Charlotte Allen on the farcical racial pantomime of Jessica Krug:
On September 9th, Krug abruptly resigned from her job as associate professor of African history at George Washington University. Apparently fearing imminent exposure, she confessed that she had passed herself off for more than a decade as being of black-African descent from an ever-shifting range of backgrounds. In graduate school, she told fellow students she was of Algerian origin with a German father. Later, she claimed that she was from the inner-city “hood” with a spiritual kinship to the late rapper Biggie Smalls… Her final self-proclaimed provenance seems to have been the South Bronx slums, where she identified as a “boricua,” or Stateside-dwelling Puerto Rican, whose mother had been a drug addict. She also moonlighted as a salsa-dancing community activist with the tag “Jess La Bombalera” and was videoed at a New York City Council hearing in June 2020 berating the police for violence against “my black and brown siblings.”
In fact, Krug is white, Jewish, and from suburban Kansas City. She attended a Jewish day school growing up and then the preppy Barstow School in Kansas City, where 12th-grade tuition is currently more than $22,000.

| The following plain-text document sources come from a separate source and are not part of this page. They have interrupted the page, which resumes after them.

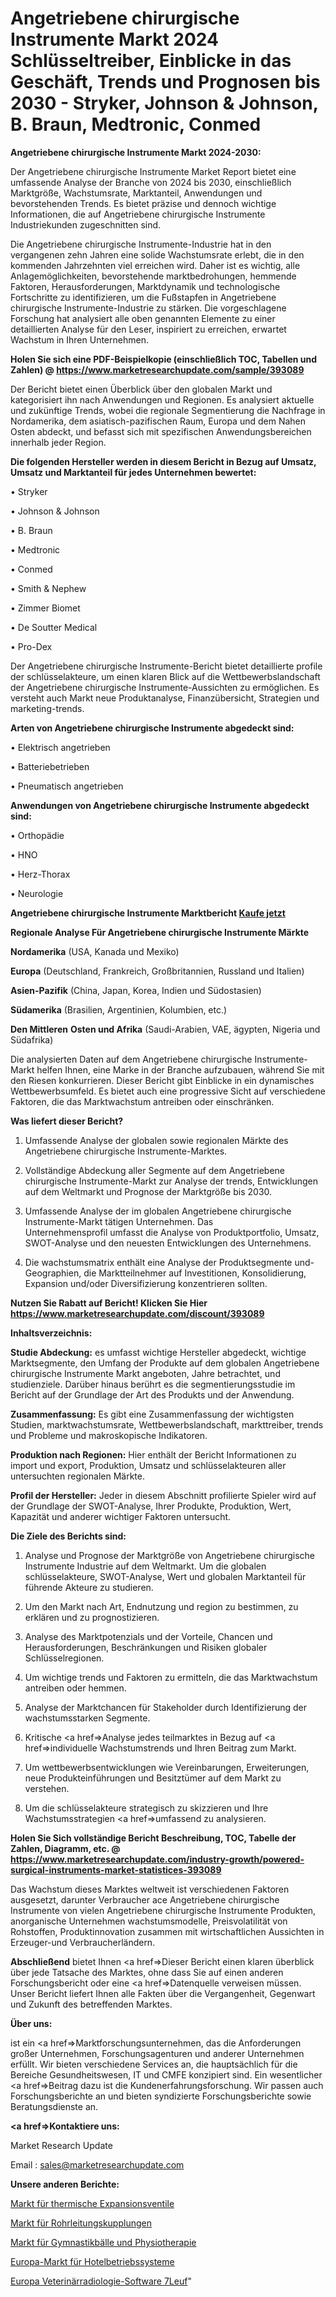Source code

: # Angetriebene chirurgische Instrumente Markt 2024 Schlüsseltreiber, Einblicke in das Geschäft, Trends und Prognosen bis 2030 - Stryker, Johnson & Johnson, B. Braun, Medtronic, Conmed

<strong>Angetriebene chirurgische Instrumente Markt 2024-2030:</strong>

Der Angetriebene chirurgische Instrumente Market Report bietet eine umfassende Analyse der Branche von 2024 bis 2030, einschließlich Marktgröße, Wachstumsrate, Marktanteil, Anwendungen und bevorstehenden Trends. Es bietet präzise und dennoch wichtige Informationen, die auf Angetriebene chirurgische Instrumente Industriekunden zugeschnitten sind.

Die Angetriebene chirurgische Instrumente-Industrie hat in den vergangenen zehn Jahren eine solide Wachstumsrate erlebt, die in den kommenden Jahrzehnten viel erreichen wird. Daher ist es wichtig, alle Anlagemöglichkeiten, bevorstehende marktbedrohungen, hemmende Faktoren, Herausforderungen, Marktdynamik und technologische Fortschritte zu identifizieren, um die Fußstapfen in Angetriebene chirurgische Instrumente-Industrie zu stärken. Die vorgeschlagene Forschung hat analysiert alle oben genannten Elemente zu einer detaillierten Analyse für den Leser, inspiriert zu erreichen, erwartet Wachstum in Ihren Unternehmen.

<strong>Holen Sie sich eine PDF-Beispielkopie (einschließlich TOC, Tabellen und Zahlen) @
</strong><strong><a href=https://www.marketresearchupdate.com/sample/393089><strong>https://www.marketresearchupdate.com/sample/393089</u></font></a></strong></strong>

Der Bericht bietet einen Überblick über den globalen Markt und kategorisiert ihn nach Anwendungen und Regionen. Es analysiert aktuelle und zukünftige Trends, wobei die regionale Segmentierung die Nachfrage in Nordamerika, dem asiatisch-pazifischen Raum, Europa und dem Nahen Osten abdeckt, und befasst sich mit spezifischen Anwendungsbereichen innerhalb jeder Region.

<strong>Die folgenden Hersteller werden in diesem Bericht in Bezug auf Umsatz, Umsatz und Marktanteil für jedes Unternehmen bewertet:</strong>

• Stryker

• Johnson & Johnson

• B. Braun

• Medtronic

• Conmed

• Smith & Nephew

• Zimmer Biomet

• De Soutter Medical

• Pro-Dex

Der Angetriebene chirurgische Instrumente-Bericht bietet detaillierte profile der schlüsselakteure, um einen klaren Blick auf die Wettbewerbslandschaft der Angetriebene chirurgische Instrumente-Aussichten zu ermöglichen. Es versteht auch Markt neue Produktanalyse, Finanzübersicht, Strategien und marketing-trends.

<strong>Arten von Angetriebene chirurgische Instrumente abgedeckt sind:</strong>

• Elektrisch angetrieben

• Batteriebetrieben

• Pneumatisch angetrieben

<strong>Anwendungen von Angetriebene chirurgische Instrumente abgedeckt sind:</strong>

• Orthopädie

• HNO

• Herz-Thorax

• Neurologie

<strong>Angetriebene chirurgische Instrumente Marktbericht <a href=https://www.marketresearchupdate.com/buynow/393089>Kaufe jetzt</a></strong>

<strong>Regionale Analyse Für Angetriebene chirurgische Instrumente Märkte</strong>

<strong>Nordamerika</strong> (USA, Kanada und Mexiko)

<strong>Europa</strong> (Deutschland, Frankreich, Großbritannien, Russland und Italien)

<strong>Asien-Pazifik</strong> (China, Japan, Korea, Indien und Südostasien)

<strong>Südamerika</strong> (Brasilien, Argentinien, Kolumbien, etc.)

<strong>Den Mittleren</strong> <strong>Osten und Afrika</strong> (Saudi-Arabien, VAE, ägypten, Nigeria und Südafrika)

Die analysierten Daten auf dem Angetriebene chirurgische Instrumente-Markt helfen Ihnen, eine Marke in der Branche aufzubauen, während Sie mit den Riesen konkurrieren. Dieser Bericht gibt Einblicke in ein dynamisches Wettbewerbsumfeld. Es bietet auch eine progressive Sicht auf verschiedene Faktoren, die das Marktwachstum antreiben oder einschränken.

<strong>Was liefert dieser Bericht?</strong>

1. Umfassende Analyse der globalen sowie regionalen Märkte des Angetriebene chirurgische Instrumente-Marktes.

2. Vollständige Abdeckung aller Segmente auf dem Angetriebene chirurgische Instrumente-Markt zur Analyse der trends, Entwicklungen auf dem Weltmarkt und Prognose der Marktgröße bis 2030.

3. Umfassende Analyse der im globalen Angetriebene chirurgische Instrumente-Markt tätigen Unternehmen. Das Unternehmensprofil umfasst die Analyse von Produktportfolio, Umsatz, SWOT-Analyse und den neuesten Entwicklungen des Unternehmens.

4. Die wachstumsmatrix enthält eine Analyse der Produktsegmente und-Geographien, die Marktteilnehmer auf Investitionen, Konsolidierung, Expansion und/oder Diversifizierung konzentrieren sollten.

<strong>Nutzen Sie Rabatt auf Bericht! Klicken Sie Hier
</strong><strong><a href=https://www.marketresearchupdate.com/discount/393089>https://www.marketresearchupdate.com/discount/393089</b></u></font></strong></a>

<strong>Inhaltsverzeichnis:</strong>

<strong>Studie Abdeckung:</strong> es umfasst wichtige Hersteller abgedeckt, wichtige Marktsegmente, den Umfang der Produkte auf dem globalen Angetriebene chirurgische Instrumente Markt angeboten, Jahre betrachtet, und studienziele. Darüber hinaus berührt es die segmentierungsstudie im Bericht auf der Grundlage der Art des Produkts und der Anwendung.

<strong>Zusammenfassung:</strong> Es gibt eine Zusammenfassung der wichtigsten Studien, marktwachstumsrate, Wettbewerbslandschaft, markttreiber, trends und Probleme und makroskopische Indikatoren.

<strong>Produktion nach Regionen:</strong> Hier enthält der Bericht Informationen zu import und export, Produktion, Umsatz und schlüsselakteuren aller untersuchten regionalen Märkte.

<strong>Profil der Hersteller:</strong> Jeder in diesem Abschnitt profilierte Spieler wird auf der Grundlage der SWOT-Analyse, Ihrer Produkte, Produktion, Wert, Kapazität und anderer wichtiger Faktoren untersucht.

<strong>Die Ziele des Berichts sind:</strong>

1) Analyse und Prognose der Marktgröße von Angetriebene chirurgische Instrumente Industrie auf dem Weltmarkt.
Um die globalen schlüsselakteure, SWOT-Analyse, Wert und globalen Marktanteil für führende Akteure zu studieren.

2) Um den Markt nach Art, Endnutzung und region zu bestimmen, zu erklären und zu prognostizieren.

3) Analyse des Marktpotenzials und der Vorteile, Chancen und Herausforderungen, Beschränkungen und Risiken globaler Schlüsselregionen.

4) Um wichtige trends und Faktoren zu ermitteln, die das Marktwachstum antreiben oder hemmen.

5) Analyse der Marktchancen für Stakeholder durch Identifizierung der wachstumsstarken Segmente.

6) Kritische <a href=>Analyse</a> jedes teilmarktes in Bezug auf <a href=>individuelle</a> Wachstumstrends und Ihren Beitrag zum Markt.

7) Um wettbewerbsentwicklungen wie Vereinbarungen, Erweiterungen, neue Produkteinführungen und Besitztümer auf dem Markt zu verstehen.

8) Um die schlüsselakteure strategisch zu skizzieren und Ihre Wachstumsstrategien <a href=>umfassend</a> zu analysieren.

<strong>Holen Sie Sich vollständige Bericht Beschreibung, TOC, Tabelle der Zahlen, Diagramm, etc. @ </strong><strong><a href=https://www.marketresearchupdate.com/industry-growth/powered-surgical-instruments-market-statistices-393089>https://www.marketresearchupdate.com/industry-growth/powered-surgical-instruments-market-statistices-393089</a></font></strong>

Das Wachstum dieses Marktes weltweit ist verschiedenen Faktoren ausgesetzt, darunter Verbraucher ace Angetriebene chirurgische Instrumente von vielen Angetriebene chirurgische Instrumente Produkten, anorganische Unternehmen wachstumsmodelle, Preisvolatilität von Rohstoffen, Produktinnovation zusammen mit wirtschaftlichen Aussichten in Erzeuger-und Verbraucherländern.

<strong>Abschließend</strong> bietet Ihnen <a href=>Dieser</a> Bericht einen klaren überblick über jede Tatsache des Marktes, ohne dass Sie auf einen anderen Forschungsbericht oder eine <a href=>Datenquelle</a> verweisen müssen. Unser Bericht liefert Ihnen alle Fakten über die Vergangenheit, Gegenwart und Zukunft des betreffenden Marktes.

<strong>Über uns:</strong>

 ist ein <a href=>Marktfors</a>chungsunternehmen, das die Anforderungen großer Unternehmen, Forschungsagenturen und anderer Unternehmen erfüllt. Wir bieten verschiedene Services an, die hauptsächlich für die Bereiche Gesundheitswesen, IT und CMFE konzipiert sind. Ein wesentlicher <a href=>Beitrag</a> dazu ist die Kundenerfahrungsforschung. Wir passen auch Forschungsberichte an und bieten syndizierte Forschungsberichte sowie Beratungsdienste an.

<strong><a href=>Kontaktiere uns:</a></strong>

Market Research Update

Email : sales@marketresearchupdate.com

<strong>Unsere anderen Berichte:</strong>

<a href=https://www.linkedin.com/pulse/thermal-expansion-valves-market-expected-witness>Markt für thermische Expansionsventile</a>

<a href=https://www.linkedin.com/pulse/pipeline-couplings-market-size-share-outlook>Markt für Rohrleitungskupplungen</a>

<a href=https://www.linkedin.com/pulse/exercise-balls-physiotherapy-market-analysis>Markt für Gymnastikbälle und Physiotherapie</a>

<a href=https://www.linkedin.com/pulse/europe-hotel-operating-system-market-2023-latest>Europa-Markt für Hotelbetriebssysteme</a>

<a href=https://www.linkedin.com/pulse/europe-veterinary-radiology-software-7leuf/>Europa Veterinärradiologie-Software 7Leuf</a>"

Needless to say, things then get a little odd. And rather telling, not least regarding the widespread pretensions and woke neuroticism, and the dismal intellectual standards, of academia’s Clown Quarter.

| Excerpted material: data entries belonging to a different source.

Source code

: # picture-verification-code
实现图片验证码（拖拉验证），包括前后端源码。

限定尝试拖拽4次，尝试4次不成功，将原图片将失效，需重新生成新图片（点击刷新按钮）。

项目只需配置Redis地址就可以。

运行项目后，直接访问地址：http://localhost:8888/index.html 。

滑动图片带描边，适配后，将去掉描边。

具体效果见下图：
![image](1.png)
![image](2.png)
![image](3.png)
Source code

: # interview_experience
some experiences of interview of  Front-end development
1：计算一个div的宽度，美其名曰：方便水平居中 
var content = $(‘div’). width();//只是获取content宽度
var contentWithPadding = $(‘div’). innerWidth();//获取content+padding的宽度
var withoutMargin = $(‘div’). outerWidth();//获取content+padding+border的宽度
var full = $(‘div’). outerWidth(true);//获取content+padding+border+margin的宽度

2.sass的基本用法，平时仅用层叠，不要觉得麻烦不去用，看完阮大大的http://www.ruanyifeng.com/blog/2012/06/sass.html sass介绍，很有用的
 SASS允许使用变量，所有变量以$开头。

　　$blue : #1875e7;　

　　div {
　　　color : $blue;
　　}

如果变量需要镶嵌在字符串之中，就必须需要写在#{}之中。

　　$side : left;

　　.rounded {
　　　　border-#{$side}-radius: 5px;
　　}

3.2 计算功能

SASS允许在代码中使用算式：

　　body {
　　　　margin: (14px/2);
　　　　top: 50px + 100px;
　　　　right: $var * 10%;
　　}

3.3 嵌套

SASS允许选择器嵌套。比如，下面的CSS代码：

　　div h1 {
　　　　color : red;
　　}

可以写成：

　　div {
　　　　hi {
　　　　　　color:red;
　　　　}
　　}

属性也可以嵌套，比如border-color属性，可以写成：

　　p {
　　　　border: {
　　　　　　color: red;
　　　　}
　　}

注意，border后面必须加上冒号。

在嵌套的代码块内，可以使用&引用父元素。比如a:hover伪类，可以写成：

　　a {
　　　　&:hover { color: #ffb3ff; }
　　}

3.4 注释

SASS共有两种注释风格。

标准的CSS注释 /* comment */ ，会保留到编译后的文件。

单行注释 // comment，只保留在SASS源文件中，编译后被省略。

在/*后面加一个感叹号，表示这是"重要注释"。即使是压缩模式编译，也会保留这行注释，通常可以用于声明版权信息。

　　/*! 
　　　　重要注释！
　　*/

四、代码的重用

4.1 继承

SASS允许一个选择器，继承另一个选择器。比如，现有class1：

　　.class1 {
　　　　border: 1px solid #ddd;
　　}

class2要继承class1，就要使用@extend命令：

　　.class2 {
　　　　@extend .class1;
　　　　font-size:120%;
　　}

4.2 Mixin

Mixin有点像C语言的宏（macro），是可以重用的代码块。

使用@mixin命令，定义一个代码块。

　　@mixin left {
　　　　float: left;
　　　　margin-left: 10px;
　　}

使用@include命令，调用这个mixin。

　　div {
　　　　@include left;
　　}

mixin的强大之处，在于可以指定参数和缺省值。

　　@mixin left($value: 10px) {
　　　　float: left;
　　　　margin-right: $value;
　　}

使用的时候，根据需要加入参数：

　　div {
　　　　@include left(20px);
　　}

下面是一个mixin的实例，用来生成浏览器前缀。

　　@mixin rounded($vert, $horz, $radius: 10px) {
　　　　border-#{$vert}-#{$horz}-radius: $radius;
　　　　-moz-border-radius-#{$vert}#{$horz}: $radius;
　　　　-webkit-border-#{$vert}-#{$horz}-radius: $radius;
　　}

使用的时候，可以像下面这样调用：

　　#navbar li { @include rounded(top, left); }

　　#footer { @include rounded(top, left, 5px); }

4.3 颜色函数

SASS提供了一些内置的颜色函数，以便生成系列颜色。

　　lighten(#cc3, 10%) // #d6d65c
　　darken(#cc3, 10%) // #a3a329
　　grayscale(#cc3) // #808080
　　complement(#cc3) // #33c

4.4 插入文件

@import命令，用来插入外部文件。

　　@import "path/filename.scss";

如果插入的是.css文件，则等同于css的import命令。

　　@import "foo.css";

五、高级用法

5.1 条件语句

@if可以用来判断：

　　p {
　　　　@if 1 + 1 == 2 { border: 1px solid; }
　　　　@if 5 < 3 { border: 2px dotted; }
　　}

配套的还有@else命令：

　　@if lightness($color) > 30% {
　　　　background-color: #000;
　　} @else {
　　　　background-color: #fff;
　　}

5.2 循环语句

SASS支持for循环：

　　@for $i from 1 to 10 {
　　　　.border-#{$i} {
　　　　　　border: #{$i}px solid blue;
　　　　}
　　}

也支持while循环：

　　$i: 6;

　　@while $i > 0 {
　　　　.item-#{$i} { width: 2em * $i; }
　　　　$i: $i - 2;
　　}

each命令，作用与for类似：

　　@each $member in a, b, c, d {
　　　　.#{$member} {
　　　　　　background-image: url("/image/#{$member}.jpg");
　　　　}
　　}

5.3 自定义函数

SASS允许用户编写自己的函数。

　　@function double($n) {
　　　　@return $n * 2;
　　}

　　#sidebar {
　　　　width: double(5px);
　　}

Seth Barron on the cost of noxious woke pretensions:
The Department of Education has called Princeton’s bluff on the question of systemic racism, and not a moment too soon. The entire country has been forced to listen, for months now, as a parade of elite institutions—universities, banks, media outlets, a national political party, entire professions—issue laments about systemic American racism and their own complicity in the perpetuation of whiteness. This orgy of recrimination is patently insincere. Does anyone believe these people, or imagine that their contrition is real? Of course not. Qui s’accuse, s’excuse, the French say: who accuses oneself, excuses oneself. The whole rigmarole is a self-justifying performance by whites for an audience of likeminded other whites: beatified souls who have achieved a state of grace. They stand in opposition to bad whites, who refuse to apologise for their privilege.